17 września 1944 roku około godziny 13 feldmarszałek Walter Model, nowy dowódca niemieckiej Grupy Armii "B", zasiadł do obiadu w hotelu Tafelberg w holenderskim miasteczku Oosterbeek niedaleko Arnhem. Nagle dobiegły do niego odgłosy eksplozji, a potem rozdzwoniły sie telefony. Jeden z oficerów wkrótce zameldował feldmarszałkowi: "Co za skończone świnie! Zrzucili prosto na nas dwie dywizje spadochronowe!". Mówiąc "świnie", miał na myśli aliantów...
Tak Niemcy dowiedzieli się o rozpoczęciu operacji "Market Garden", największej operacji powietrznodesantowej w tej wojnie. Jej celem było opanowanie przez brytyjskich i amerykańskich spadochroniarzy przepraw na kilku rzekach i kanałach oraz umożliwienie oddziałom pancernym dojścia do Renu w Arnhem. Stamtąd alianci mogliby uderzyć na Zagłębie Ruhry, przemysłowe centrum hitlerowskich nazistowskich Niemiec. Ten śmiały plan brytyjskiego marszałka Montgomery'ego mógł zdecydowanie przyspieszyć koniec wojny. Okazał się jednak nazbyt optymistyczny i zakończył fiaskiem.

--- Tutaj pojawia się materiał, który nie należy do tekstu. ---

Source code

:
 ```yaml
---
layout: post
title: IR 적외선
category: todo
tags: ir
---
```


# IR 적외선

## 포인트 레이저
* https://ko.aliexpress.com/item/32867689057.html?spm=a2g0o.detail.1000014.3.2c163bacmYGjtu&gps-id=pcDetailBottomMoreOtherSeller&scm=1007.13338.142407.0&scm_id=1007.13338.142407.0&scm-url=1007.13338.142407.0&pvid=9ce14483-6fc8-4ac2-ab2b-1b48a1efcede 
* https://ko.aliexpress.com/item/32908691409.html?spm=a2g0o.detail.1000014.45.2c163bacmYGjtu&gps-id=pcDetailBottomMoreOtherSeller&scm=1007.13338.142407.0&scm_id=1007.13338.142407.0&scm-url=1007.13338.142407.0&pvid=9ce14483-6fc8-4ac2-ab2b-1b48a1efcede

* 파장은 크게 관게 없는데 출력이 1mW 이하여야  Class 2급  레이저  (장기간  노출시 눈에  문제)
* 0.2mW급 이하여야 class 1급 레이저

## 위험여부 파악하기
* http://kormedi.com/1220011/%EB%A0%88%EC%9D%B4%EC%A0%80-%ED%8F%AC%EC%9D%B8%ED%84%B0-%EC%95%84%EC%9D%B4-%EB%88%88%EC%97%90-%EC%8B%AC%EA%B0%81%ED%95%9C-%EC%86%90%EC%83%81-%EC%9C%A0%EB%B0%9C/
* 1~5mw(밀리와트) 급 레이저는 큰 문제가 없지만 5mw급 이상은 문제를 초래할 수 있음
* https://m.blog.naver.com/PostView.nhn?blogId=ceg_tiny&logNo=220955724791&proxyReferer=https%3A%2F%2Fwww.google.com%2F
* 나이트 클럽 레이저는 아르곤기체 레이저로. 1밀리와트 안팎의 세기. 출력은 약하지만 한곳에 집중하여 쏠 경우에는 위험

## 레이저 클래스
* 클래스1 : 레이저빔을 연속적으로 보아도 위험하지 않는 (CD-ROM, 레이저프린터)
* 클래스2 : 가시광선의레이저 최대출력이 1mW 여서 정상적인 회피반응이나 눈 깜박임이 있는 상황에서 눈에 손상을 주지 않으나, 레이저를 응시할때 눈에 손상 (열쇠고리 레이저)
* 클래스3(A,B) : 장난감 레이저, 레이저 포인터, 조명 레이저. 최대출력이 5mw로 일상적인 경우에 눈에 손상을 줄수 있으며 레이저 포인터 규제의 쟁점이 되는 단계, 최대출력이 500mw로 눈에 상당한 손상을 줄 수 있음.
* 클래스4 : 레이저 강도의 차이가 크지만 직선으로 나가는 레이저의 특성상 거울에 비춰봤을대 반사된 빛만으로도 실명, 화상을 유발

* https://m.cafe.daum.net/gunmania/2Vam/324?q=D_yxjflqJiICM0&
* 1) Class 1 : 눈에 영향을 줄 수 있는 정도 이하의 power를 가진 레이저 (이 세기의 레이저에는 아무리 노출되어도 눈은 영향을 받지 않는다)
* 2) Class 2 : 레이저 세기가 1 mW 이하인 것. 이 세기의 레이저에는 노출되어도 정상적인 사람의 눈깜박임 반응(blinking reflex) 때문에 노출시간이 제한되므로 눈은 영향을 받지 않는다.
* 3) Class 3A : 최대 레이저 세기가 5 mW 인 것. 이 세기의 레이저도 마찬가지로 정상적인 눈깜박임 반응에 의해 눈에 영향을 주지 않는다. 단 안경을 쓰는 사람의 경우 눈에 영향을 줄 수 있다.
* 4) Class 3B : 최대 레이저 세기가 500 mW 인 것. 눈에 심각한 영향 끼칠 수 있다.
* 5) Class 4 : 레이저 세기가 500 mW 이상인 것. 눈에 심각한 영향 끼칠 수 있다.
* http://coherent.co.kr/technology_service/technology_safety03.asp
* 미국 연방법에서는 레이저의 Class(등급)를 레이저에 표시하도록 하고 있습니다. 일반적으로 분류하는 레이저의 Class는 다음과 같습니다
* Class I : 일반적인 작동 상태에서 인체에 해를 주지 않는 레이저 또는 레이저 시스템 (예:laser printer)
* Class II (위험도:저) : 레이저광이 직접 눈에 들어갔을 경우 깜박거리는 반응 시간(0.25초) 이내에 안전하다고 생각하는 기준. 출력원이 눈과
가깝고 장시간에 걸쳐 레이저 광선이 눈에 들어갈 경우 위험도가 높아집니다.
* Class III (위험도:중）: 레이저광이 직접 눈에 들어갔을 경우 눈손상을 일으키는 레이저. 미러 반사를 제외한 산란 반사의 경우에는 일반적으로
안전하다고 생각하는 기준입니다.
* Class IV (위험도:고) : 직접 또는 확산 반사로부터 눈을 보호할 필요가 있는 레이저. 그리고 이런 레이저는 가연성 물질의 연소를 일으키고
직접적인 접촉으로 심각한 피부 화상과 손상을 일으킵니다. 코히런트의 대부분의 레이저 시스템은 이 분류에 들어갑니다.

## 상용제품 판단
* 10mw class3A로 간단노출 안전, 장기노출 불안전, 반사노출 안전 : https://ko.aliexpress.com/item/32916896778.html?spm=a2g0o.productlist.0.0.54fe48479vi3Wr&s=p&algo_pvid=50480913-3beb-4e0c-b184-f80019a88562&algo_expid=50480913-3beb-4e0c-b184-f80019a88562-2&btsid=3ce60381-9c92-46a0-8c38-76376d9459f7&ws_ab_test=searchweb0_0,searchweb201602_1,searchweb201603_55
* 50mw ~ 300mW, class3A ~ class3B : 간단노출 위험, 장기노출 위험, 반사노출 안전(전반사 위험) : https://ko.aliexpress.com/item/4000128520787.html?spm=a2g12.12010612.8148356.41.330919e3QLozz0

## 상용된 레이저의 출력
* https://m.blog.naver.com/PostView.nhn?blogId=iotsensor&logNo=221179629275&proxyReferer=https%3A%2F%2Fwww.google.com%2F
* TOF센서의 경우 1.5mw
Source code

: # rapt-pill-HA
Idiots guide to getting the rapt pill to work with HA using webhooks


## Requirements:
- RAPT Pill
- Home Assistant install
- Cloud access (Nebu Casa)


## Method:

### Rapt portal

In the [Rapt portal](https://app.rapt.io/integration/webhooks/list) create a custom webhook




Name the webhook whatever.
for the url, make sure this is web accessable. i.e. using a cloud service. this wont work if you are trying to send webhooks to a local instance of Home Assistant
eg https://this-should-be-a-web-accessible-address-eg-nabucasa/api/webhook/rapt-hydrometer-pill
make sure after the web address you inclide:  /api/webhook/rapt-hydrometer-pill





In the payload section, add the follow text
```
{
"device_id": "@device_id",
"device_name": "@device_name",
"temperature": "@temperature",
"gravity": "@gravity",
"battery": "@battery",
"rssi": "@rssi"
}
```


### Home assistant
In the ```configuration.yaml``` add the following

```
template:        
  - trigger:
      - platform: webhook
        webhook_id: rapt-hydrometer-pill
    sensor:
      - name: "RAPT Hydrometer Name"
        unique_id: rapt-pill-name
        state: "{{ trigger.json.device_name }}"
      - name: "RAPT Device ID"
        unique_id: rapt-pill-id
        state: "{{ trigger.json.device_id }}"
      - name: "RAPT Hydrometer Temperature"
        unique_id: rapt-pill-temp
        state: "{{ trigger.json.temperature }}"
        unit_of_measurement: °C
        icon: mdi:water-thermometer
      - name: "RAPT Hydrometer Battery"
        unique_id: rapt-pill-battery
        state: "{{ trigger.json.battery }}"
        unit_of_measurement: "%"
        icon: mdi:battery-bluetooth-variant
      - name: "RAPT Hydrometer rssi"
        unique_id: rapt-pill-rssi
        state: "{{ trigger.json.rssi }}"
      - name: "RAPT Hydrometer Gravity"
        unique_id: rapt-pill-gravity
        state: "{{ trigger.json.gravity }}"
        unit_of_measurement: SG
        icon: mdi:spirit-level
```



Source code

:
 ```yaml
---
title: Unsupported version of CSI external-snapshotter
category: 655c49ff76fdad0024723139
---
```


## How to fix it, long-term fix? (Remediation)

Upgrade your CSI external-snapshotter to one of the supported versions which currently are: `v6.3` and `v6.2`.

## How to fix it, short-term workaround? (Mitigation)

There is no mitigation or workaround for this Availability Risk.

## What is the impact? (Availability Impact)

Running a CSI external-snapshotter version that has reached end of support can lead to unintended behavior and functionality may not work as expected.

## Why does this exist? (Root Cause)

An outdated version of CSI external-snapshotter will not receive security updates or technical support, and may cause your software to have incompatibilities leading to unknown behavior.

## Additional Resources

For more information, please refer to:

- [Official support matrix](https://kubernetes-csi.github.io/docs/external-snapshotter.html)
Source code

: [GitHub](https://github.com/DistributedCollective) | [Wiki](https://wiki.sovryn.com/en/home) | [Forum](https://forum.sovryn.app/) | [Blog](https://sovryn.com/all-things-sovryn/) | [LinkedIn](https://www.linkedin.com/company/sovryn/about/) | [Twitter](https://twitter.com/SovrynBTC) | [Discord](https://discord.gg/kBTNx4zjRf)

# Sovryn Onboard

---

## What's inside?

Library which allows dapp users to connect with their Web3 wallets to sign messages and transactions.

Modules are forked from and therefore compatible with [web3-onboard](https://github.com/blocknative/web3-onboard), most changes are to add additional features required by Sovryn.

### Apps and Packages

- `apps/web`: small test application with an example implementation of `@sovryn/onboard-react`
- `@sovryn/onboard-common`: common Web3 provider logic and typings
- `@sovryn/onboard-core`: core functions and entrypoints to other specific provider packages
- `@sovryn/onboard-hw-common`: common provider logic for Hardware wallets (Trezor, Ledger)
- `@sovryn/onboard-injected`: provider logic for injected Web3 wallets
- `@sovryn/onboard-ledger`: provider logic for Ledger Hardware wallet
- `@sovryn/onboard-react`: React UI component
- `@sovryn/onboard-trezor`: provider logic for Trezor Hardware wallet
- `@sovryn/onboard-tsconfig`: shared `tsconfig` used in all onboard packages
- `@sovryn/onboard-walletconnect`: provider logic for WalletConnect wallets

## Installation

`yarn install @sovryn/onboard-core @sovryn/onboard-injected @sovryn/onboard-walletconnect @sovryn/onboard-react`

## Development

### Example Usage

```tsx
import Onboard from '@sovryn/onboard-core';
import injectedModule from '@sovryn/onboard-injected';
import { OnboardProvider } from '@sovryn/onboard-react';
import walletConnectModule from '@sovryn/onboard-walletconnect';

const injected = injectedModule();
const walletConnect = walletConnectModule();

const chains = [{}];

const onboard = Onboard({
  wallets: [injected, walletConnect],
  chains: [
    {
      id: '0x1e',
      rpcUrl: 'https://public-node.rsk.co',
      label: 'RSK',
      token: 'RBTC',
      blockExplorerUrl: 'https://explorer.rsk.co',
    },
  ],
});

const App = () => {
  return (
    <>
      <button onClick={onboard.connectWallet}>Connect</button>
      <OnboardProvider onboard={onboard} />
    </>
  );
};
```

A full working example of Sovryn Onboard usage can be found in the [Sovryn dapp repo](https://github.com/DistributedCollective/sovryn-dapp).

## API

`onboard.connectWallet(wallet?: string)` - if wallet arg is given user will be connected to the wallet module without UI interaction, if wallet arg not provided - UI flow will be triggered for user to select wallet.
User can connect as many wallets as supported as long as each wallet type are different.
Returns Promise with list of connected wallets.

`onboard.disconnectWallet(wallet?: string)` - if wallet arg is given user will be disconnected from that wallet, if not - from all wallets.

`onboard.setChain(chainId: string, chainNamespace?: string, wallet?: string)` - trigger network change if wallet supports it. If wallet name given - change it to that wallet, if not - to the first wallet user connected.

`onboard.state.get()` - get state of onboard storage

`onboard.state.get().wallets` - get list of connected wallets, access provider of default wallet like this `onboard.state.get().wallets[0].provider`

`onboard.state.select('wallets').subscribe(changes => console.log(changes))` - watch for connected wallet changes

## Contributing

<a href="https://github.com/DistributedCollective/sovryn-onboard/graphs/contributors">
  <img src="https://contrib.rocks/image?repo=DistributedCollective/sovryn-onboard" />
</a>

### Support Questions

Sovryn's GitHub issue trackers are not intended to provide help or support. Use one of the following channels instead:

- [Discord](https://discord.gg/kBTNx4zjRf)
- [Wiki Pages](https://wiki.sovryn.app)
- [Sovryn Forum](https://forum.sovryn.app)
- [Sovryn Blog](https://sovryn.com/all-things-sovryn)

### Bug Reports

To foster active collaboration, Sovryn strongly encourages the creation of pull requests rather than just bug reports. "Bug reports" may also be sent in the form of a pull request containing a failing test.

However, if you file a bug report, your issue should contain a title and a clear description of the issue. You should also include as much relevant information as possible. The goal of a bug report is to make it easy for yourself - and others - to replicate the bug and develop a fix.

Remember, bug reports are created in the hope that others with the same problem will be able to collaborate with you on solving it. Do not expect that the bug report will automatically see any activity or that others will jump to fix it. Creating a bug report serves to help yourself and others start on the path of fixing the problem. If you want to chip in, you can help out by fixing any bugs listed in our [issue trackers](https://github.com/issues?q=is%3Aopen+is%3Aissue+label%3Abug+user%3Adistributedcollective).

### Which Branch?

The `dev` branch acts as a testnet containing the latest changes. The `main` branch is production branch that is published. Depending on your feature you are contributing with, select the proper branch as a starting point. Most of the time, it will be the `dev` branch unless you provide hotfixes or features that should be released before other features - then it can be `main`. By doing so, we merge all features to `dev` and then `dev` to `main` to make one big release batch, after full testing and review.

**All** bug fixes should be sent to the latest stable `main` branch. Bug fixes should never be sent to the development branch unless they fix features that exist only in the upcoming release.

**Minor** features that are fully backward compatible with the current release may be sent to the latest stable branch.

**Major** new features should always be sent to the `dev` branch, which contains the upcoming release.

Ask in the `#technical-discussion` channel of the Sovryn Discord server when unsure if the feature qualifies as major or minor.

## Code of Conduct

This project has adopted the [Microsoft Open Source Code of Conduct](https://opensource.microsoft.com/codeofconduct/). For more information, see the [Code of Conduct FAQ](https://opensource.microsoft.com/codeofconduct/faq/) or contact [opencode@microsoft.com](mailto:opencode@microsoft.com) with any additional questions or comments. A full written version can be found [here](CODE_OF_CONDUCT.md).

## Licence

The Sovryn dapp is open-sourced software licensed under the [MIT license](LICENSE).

Anthony Tucker-Jones, były oficer brytyjskiego kontrwywiadu, autor wielu książek dotyczących drugiej wojny światowej, ukazuje bitwę pod Arnhem z perspektywy Niemców. Docieka, jak mimo zaskoczenia alianckimi desantami zdołali się szybko zorganizować, podciągnąć odwody i uniemożliwić przeciwnikom zajęcie kluczowego mostu w Arnhem. W książce jest też mowa o udziale w walkach Polaków z 1. Samodzielnej Brygady Spadochronowej gen. Sosabowskiego.